If the police are to improve their detection rates and hit impending Home Office imposed targets, something has to give. And the government needs to acknowledge that the police alone cannot reduce crime. If local authorities exclude trouble teenagers from school and close youth clubs, if drug services are cut back and mental health services don’t step up to the plate, can the burden be shouldered by the police?

There was quite a lot of frustration at the conference at the police being asked to do the impossible. And everyone acknowledged that cuts to local authority budgets have knock on effects on crime.

If the police are to carve out time for basic detection and investigation they need to push back and avoid mission creep. I absolutely understand the police’s desire to prevent crime and do good. But, at the conference, I heard of a few great sounding programmes which seemed way outside core policing, including a programme for schools on domestic abuse and a youth rehabilitation programme. Local authorities, YOTs and teachers have the skills to deliver such programmes and need to be funded to do so.

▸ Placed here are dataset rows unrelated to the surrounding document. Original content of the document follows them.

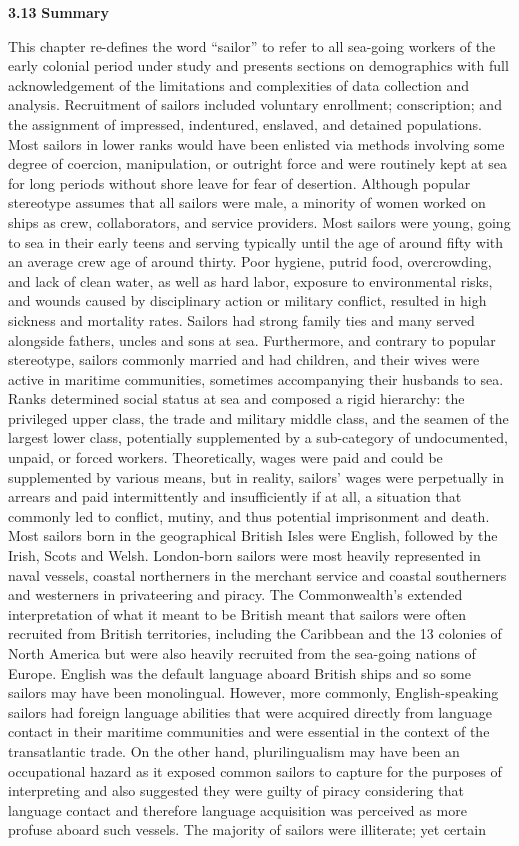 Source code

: \textbf{3.13} \textbf{Summary}

  This chapter re-defines the word “sailor” to refer to all sea-going workers of the early colonial period under study and presents sections on demographics with full acknowledgement of the limitations and complexities of data collection and analysis. Recruitment of sailors included voluntary enrollment; conscription; and the assignment of impressed, indentured, enslaved, and detained populations. Most sailors in lower ranks would have been enlisted via methods involving some degree of coercion, manipulation, or outright force and were routinely kept at sea for long periods without shore leave for fear of desertion. Although popular stereotype assumes that all sailors were male, a minority of women worked on ships as crew, collaborators, and service providers. Most sailors were young, going to sea in their early teens and serving typically until the age of around fifty with an average crew age of around thirty. Poor hygiene, putrid food, overcrowding, and lack of clean water, as well as hard labor, exposure to environmental risks, and wounds caused by disciplinary action or military conflict, resulted in high sickness and mortality rates. Sailors had strong family ties and many served alongside fathers, uncles and sons at sea. Furthermore, and contrary to popular stereotype, sailors commonly married and had children, and their wives were active in maritime communities, sometimes accompanying their husbands to sea. Ranks determined social status at sea and composed a rigid hierarchy: the privileged upper class, the trade and military middle class, and the seamen of the largest lower class, potentially supplemented by a sub-category of undocumented, unpaid, or forced workers. Theoretically, wages were paid and could be supplemented by various means, but in reality, sailors’ wages were perpetually in arrears and paid intermittently and insufficiently if at all, a situation that commonly led to conflict, mutiny, and thus potential imprisonment and death. Most sailors born in the geographical British Isles were English, followed by the Irish, Scots and Welsh.  London{}-born sailors were most heavily represented in naval vessels, coastal northerners in the merchant service and coastal southerners and westerners in privateering and piracy. The Commonwealth’s extended interpretation of what it meant to be British meant that sailors were often recruited from British territories, including the Caribbean and the 13 colonies of North America but were also heavily recruited from the sea-going nations of Europe. English was the default language aboard British ships and so some sailors may have been monolingual. However, more commonly, English-speaking sailors had foreign language abilities that were acquired directly from language contact in their maritime communities and were essential in the context of the transatlantic trade. On the other hand, plurilingualism may have been an occupational hazard as it exposed common sailors to capture for the purposes of interpreting and also suggested they were guilty of piracy considering that language contact and therefore language acquisition was perceived as more profuse aboard such vessels. The majority of sailors were illiterate; yet certain  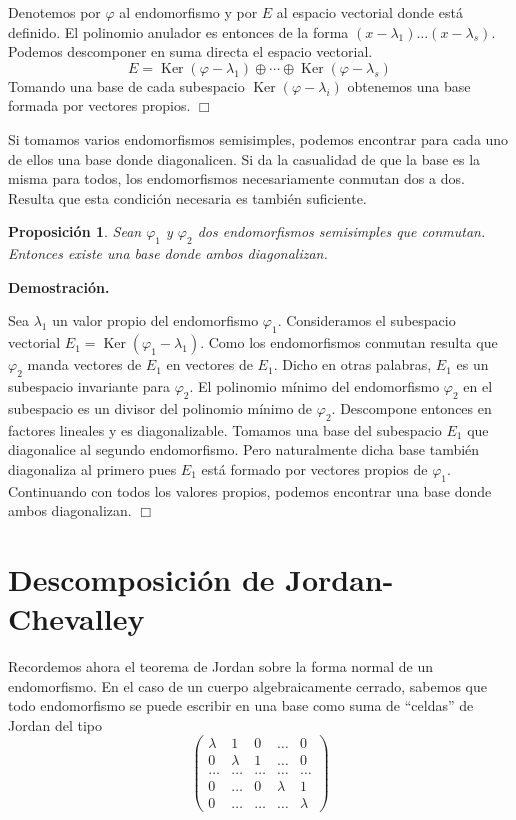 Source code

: \documentclass[a4paper,draft,12pt]{article}
\newtheorem{propo}[teo]{Proposición}%
\newcommand{\dem}{\noindent \textbf{Demostración. }\vspace{0.3 cm}}%
\newcommand{\fin}{ $\Box $ \vspace{0.4 cm}}
\DeclareMathOperator{\Ker}{Ker}%
\begin{document}
\smallskip

Denotemos por $\varphi$ al endomorfismo y por $E$ al espacio vectorial donde está definido.  El polinomio anulador es entonces de la forma $(x- \lambda_1) \dots(x- \lambda_s)$. Podemos descomponer en suma directa el espacio vectorial.
$$
E= \Ker(\varphi- \lambda_1) \oplus \cdots \oplus \Ker(\varphi-\lambda_s)
$$
Tomando una base de cada subespacio $\Ker(\varphi-\lambda_i)$ obtenemos una base formada por vectores propios. \fin

Si tomamos varios endomorfismos semisimples, podemos encontrar para cada uno de ellos una base donde diagonalicen.  Si da la casualidad de que la base es la misma para todos, los endomorfismos necesariamente conmutan dos a dos.  Resulta que esta condición necesaria es también suficiente.

\begin{propo}

Sean $\varphi_1$ y $\varphi_2$ dos endomorfismos semisimples que conmutan.  Entonces existe una base donde ambos diagonalizan.

\end{propo}

\dem

Sea $\lambda_1$ un valor propio del endomorfismo $\varphi_1$.  Consideramos el subespacio vectorial $E_1=\Ker(\varphi_1 - \lambda_1)$.  Como los endomorfismos conmutan resulta que $\varphi_2$ manda vectores de $E_1$ en vectores de $E_1$.  Dicho en otras palabras, $E_1$ es un subespacio invariante para $\varphi_2$. El polinomio mínimo del endomorfismo $\varphi_2$ en el subespacio es un divisor del polinomio mínimo de $\varphi_2$.  Descompone entonces en factores lineales y es diagonalizable.  Tomamos una base del subespacio $E_1$ que diagonalice al segundo endomorfismo.  Pero naturalmente dicha base también diagonaliza al primero pues $E_1$ está formado por vectores propios de $\varphi_1$.  Continuando con todos los valores propios, podemos encontrar una base donde ambos diagonalizan. \fin

\newpage

\section{Descomposición de Jordan-Chevalley}

Recordemos ahora el teorema de Jordan sobre  la forma normal de un endomorfismo. En el caso de un cuerpo algebraicamente cerrado, sabemos que todo endomorfismo se puede escribir en una base como suma de ``celdas'' de Jordan del tipo
$$
\begin{pmatrix}
\lambda & 1& 0 & \dots & 0 \\
0  & \lambda & 1 & \dots & 0 \\
\dots & \dots & \dots & \dots & \dots\\
0 & \dots & 0 & \lambda & 1 \\
0 & \dots & \dots & \dots & \lambda
\end{pmatrix}
$$
\end{document}
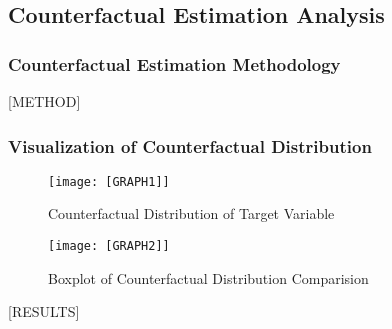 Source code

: \subsection{Counterfactual Estimation Analysis}

\subsubsection{Counterfactual Estimation Methodology}

[METHOD]

\subsubsection{Visualization of Counterfactual Distribution}

\begin{minipage}[t]{0.6\linewidth}
    \begin{figure}[H]
        \centering
        \texttt{[image: [GRAPH1]]}
        \caption{Counterfactual Distribution of Target Variable}
    \end{figure}
\vfill
\end{minipage}
\hfill
\begin{minipage}[t]{0.4\linewidth}
    \begin{figure}[H]
        \centering
        \texttt{[image: [GRAPH2]]}
        \caption{Boxplot of Counterfactual Distribution Comparision}
    \end{figure}
\end{minipage}

[RESULTS]
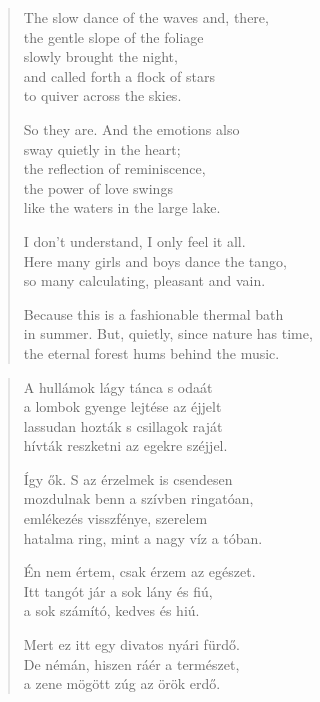 \documentclass[11pt]{book}
\newcommand*{\centeredornament}{\centerline{\pgfornament[width=6cm]{88}}}
\begin{document}
\begin{verse}
  The slow dance of the waves and, there, \\
  the gentle slope of the foliage \\
  slowly brought the night, \\
  and called forth a flock of stars  \\
  to quiver across the skies.

  So they are. And the emotions also \\
  sway quietly in the heart; \\
  the reflection of reminiscence, \\
  the power of love swings \\
  like the waters in the large lake.

  I don't understand, I only feel it all. \\
  Here many girls and boys dance the tango, \\
  so many calculating, pleasant and vain.

  Because this is a fashionable thermal bath \\
  in summer. But, quietly, since nature has time,\hspace*{-1mm} \\
  the eternal forest hums behind the music.
\end{verse}

\newpage

\vspace*{-15mm}
\centeredornament



\begin{verse}
  A hullámok lágy tánca s odaát \\
  a lombok gyenge lejtése az éjjelt \\
  lassudan hozták s csillagok raját \\
  hívták reszketni az egekre széjjel.

  Így ők. S az érzelmek is csendesen \\
  mozdulnak benn a szívben ringatóan, \\
  emlékezés visszfénye, szerelem \\
  hatalma ring, mint a nagy víz a tóban.

  Én nem értem, csak érzem az egészet. \\
  Itt tangót jár a sok lány és fiú, \\
  a sok számító, kedves és hiú.

  Mert ez itt egy divatos nyári fürdő. \\
  De némán, hiszen ráér a természet, \\
  a zene mögött zúg az örök erdő.
\end{verse}
\end{document}
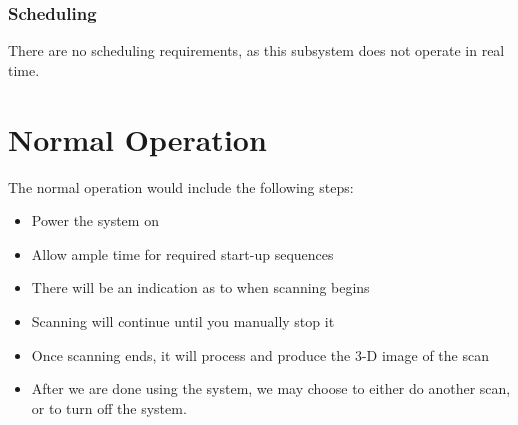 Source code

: \documentclass[11pt]{article}
\begin{document}
\subsubsection{Scheduling}
There are no scheduling requirements, as this subsystem does not operate in real time.  

	\section{Normal Operation}
		The normal operation would include the following steps: 
		\begin{itemize}
			\item Power the system on 
			\item Allow ample time for required start-up sequences  \item There will be an indication as to when scanning begins 
			\item Scanning will continue until you manually stop it 
			\item Once scanning ends, it will process and produce the 3-D image of the scan  
			\item After we are done using the system, we may choose to either do another scan, or to turn off the system. 
		\end{itemize}
\end{document}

I also have a bee in my bonnet about courts. Why did the police ever offer to run courts from custody suites? It is beyond their expertise and no custody staff want to be involved. The police should resist the cost shunting and the responsibility.

It remains to be seen what targets are imposed on the police but I really hope they push back on what they cannot do and shouldn’t be doing. And ensure that, in trying to do good, their mission does not creep.